The lines to copy from the data below are those that hold the string "有关证书配置文件的详细信息".
====== Dataset
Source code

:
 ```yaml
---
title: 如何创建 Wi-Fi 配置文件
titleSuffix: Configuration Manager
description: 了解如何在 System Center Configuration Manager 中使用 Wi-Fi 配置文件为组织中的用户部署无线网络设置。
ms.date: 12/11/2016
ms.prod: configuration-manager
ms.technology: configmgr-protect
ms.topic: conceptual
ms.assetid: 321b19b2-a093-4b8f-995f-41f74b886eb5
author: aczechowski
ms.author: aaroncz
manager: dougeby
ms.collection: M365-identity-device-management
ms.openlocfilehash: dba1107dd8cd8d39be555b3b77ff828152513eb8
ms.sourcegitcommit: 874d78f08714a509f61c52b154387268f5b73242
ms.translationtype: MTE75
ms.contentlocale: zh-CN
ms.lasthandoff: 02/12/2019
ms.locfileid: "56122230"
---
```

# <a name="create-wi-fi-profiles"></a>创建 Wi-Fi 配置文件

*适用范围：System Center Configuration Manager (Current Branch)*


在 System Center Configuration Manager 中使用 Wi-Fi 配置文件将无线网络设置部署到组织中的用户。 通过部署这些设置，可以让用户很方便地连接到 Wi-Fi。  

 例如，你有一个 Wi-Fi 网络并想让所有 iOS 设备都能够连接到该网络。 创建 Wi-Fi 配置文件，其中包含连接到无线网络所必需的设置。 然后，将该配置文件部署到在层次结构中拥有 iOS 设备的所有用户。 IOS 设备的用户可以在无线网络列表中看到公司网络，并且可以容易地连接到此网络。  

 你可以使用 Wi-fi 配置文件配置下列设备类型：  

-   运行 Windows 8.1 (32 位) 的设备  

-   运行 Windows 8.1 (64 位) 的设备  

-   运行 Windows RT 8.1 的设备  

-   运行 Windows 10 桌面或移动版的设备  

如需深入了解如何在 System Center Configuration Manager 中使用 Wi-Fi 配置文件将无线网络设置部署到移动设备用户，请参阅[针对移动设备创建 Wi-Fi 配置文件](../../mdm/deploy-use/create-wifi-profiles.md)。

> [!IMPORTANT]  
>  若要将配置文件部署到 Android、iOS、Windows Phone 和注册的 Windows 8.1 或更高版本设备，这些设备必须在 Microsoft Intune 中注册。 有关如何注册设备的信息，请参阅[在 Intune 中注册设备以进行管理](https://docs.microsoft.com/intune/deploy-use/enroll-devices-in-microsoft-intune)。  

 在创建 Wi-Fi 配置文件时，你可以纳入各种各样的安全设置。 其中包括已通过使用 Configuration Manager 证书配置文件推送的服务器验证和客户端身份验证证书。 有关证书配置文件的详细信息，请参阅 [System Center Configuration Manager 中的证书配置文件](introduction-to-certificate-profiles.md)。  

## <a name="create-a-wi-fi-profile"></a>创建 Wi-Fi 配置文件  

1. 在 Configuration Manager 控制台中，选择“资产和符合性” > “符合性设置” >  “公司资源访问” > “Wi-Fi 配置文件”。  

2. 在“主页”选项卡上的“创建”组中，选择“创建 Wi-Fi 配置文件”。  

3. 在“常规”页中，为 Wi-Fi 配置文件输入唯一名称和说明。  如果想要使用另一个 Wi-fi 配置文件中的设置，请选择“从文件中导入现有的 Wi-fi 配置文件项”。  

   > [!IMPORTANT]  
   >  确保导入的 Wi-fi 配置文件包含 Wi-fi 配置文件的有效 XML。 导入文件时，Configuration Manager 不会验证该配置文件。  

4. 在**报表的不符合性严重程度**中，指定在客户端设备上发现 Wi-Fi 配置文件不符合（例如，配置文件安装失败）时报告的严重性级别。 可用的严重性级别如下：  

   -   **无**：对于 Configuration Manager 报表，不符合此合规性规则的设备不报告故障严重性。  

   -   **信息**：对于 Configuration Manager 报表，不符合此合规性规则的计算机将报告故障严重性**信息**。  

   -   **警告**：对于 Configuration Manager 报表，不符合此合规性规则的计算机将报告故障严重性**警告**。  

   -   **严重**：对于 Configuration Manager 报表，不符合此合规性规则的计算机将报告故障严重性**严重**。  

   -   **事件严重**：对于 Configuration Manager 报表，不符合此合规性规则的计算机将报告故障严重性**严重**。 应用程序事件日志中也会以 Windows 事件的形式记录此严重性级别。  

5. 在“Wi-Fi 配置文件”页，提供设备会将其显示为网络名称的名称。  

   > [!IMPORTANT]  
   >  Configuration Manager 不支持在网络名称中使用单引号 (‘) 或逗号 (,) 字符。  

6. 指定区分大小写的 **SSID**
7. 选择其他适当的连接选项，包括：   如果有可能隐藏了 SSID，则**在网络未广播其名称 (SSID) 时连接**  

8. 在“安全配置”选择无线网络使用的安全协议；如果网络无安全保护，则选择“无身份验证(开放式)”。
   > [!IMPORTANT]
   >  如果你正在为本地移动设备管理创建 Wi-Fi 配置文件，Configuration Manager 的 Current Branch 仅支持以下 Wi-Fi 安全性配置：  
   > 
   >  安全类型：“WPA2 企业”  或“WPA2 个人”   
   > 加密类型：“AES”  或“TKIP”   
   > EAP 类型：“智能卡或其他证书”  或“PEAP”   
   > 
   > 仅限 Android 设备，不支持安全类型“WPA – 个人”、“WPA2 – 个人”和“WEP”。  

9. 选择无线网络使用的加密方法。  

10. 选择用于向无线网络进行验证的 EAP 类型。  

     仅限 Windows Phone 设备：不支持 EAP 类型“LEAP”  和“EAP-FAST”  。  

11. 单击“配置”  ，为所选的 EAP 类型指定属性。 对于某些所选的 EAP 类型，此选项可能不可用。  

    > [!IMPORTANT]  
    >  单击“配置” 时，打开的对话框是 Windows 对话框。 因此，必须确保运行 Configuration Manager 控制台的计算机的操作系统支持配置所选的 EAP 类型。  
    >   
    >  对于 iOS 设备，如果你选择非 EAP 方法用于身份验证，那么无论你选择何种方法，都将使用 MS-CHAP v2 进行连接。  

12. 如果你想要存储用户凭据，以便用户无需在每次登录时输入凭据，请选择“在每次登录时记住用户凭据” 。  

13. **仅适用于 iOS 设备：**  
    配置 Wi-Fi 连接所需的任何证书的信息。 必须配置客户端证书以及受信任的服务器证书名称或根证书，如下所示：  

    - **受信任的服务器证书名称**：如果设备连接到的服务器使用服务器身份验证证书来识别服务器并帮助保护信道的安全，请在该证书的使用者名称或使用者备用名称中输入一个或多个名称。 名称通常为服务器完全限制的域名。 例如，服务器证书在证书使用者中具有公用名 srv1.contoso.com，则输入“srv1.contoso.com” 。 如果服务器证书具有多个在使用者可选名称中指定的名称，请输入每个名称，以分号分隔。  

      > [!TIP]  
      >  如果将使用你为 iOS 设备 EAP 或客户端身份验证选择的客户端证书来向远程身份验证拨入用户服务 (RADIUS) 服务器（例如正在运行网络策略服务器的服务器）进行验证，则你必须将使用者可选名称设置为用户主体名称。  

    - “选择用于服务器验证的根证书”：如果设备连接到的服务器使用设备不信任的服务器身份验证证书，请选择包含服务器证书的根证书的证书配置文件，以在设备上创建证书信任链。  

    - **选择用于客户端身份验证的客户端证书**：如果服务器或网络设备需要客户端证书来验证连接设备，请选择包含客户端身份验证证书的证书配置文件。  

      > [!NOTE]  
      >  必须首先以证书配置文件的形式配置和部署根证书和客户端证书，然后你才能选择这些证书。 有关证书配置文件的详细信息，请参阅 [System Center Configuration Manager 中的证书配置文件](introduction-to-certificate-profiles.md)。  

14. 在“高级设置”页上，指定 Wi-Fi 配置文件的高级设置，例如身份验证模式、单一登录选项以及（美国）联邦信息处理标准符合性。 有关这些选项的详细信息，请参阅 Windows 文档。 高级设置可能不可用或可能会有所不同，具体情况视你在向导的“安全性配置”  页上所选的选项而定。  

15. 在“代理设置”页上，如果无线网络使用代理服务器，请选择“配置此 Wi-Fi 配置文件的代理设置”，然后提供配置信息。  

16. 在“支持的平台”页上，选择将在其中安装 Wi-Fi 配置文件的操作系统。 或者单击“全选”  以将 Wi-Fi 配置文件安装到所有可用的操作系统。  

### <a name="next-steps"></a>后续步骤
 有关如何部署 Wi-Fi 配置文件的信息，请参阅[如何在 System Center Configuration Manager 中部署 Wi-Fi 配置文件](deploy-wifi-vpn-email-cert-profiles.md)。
============
= Result of this task =
 在创建 Wi-Fi 配置文件时，你可以纳入各种各样的安全设置。 其中包括已通过使用 Configuration Manager 证书配置文件推送的服务器验证和客户端身份验证证书。 有关证书配置文件的详细信息，请参阅 [System Center Configuration Manager 中的证书配置文件](introduction-to-certificate-profiles.md)。  
      >  必须首先以证书配置文件的形式配置和部署根证书和客户端证书，然后你才能选择这些证书。 有关证书配置文件的详细信息，请参阅 [System Center Configuration Manager 中的证书配置文件](introduction-to-certificate-profiles.md)。  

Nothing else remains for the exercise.